Harry George "George" Brookes (8 December 1934 – 14 April 2011) was a long-serving politician in Tasmania, Australia, firstly by being elected onto the now defunct St Leonards Council, and in latter years to the Tasmanian Legislative Council (25 May 1991 – 31 May 1997).

==Biography==
Brookes was educated at Invermay Primary School & Launceston Technical College. He spent 27 years in the newspaper industry as a machine compositor with the Launceston Examiner, and spent 2 years in Victoria with the Colac Herald and the Melbourne Sun.

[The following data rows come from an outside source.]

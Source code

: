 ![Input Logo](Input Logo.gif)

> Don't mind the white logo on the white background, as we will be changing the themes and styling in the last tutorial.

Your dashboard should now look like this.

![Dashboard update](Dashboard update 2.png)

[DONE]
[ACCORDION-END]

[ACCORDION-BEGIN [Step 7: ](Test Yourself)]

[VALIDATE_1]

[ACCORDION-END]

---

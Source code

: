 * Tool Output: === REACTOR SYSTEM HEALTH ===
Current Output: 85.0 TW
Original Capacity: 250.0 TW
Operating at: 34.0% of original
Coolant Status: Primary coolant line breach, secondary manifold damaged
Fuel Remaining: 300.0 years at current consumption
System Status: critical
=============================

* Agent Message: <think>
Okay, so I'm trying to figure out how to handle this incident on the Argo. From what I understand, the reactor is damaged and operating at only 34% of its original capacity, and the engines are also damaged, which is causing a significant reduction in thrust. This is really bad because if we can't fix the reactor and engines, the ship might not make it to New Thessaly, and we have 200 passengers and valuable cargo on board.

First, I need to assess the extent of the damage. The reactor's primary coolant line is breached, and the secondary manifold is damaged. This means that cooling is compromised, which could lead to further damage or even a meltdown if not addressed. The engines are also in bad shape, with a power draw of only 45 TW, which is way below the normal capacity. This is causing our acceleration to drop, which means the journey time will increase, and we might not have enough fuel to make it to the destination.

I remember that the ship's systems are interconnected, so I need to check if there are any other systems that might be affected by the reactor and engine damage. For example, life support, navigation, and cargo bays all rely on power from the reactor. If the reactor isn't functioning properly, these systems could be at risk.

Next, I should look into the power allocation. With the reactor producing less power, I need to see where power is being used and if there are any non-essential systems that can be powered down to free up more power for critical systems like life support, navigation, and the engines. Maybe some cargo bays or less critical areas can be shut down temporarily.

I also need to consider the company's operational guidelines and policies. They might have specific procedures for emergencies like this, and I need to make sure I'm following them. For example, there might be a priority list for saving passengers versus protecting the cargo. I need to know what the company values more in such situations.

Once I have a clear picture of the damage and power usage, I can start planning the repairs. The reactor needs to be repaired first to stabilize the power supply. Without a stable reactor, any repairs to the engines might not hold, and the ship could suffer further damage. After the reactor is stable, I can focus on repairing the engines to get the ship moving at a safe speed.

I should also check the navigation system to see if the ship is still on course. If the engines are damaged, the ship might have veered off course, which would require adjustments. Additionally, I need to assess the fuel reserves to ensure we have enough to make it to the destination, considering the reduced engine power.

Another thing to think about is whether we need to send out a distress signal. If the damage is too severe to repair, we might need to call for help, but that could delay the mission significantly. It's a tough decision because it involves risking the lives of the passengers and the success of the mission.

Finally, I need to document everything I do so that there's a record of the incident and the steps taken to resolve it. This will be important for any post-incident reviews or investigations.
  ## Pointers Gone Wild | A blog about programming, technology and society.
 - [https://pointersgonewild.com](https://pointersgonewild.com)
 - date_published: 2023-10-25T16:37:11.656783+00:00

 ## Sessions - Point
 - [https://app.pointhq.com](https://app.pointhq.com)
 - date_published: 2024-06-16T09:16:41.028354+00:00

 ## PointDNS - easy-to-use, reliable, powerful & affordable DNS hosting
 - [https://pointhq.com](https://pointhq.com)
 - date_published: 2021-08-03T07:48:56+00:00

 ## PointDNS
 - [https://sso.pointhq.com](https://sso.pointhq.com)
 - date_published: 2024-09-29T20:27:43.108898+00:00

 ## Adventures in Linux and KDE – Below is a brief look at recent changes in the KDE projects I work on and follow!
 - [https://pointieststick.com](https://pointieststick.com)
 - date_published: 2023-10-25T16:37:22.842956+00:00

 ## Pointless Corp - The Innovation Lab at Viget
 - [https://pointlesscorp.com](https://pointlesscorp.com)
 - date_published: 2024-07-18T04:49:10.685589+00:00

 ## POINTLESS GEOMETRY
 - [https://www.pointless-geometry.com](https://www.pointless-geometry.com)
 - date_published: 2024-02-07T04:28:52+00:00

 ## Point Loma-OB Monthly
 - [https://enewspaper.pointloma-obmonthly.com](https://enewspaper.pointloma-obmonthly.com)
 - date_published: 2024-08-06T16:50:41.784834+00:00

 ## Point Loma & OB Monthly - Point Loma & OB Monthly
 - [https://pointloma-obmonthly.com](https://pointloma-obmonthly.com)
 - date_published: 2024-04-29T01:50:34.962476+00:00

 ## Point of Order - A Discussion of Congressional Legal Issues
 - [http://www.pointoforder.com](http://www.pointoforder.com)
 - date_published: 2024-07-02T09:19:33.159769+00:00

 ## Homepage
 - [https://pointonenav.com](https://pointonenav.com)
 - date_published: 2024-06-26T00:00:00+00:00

He was nominated for Patersonia Ward on 26 March 1963, against the sitting Councillor, and trebled his vote to win the seat. In February the following year (1964), he was appointed justice of the peace by the Executive Council. Brookes served total of 8 years as Warden of St Leonards. He ran St Leonards Junior Council for four years, teaching school children debating skills and meeting procedure. He resigned from St Leonards Council just prior to amalgamation in 1984. Brookes later won a seat on the Launceston City Council in March 1991, and was elected to the Tasmanian Legislative Council two months later he was an alderman for the Launceston City Council.

Early in his time as a Member of Legislative Council, he was a prominent anti-gay rights campaign, stating on the floor parliament "Do not let them [gay men] sully our state with their evil activities."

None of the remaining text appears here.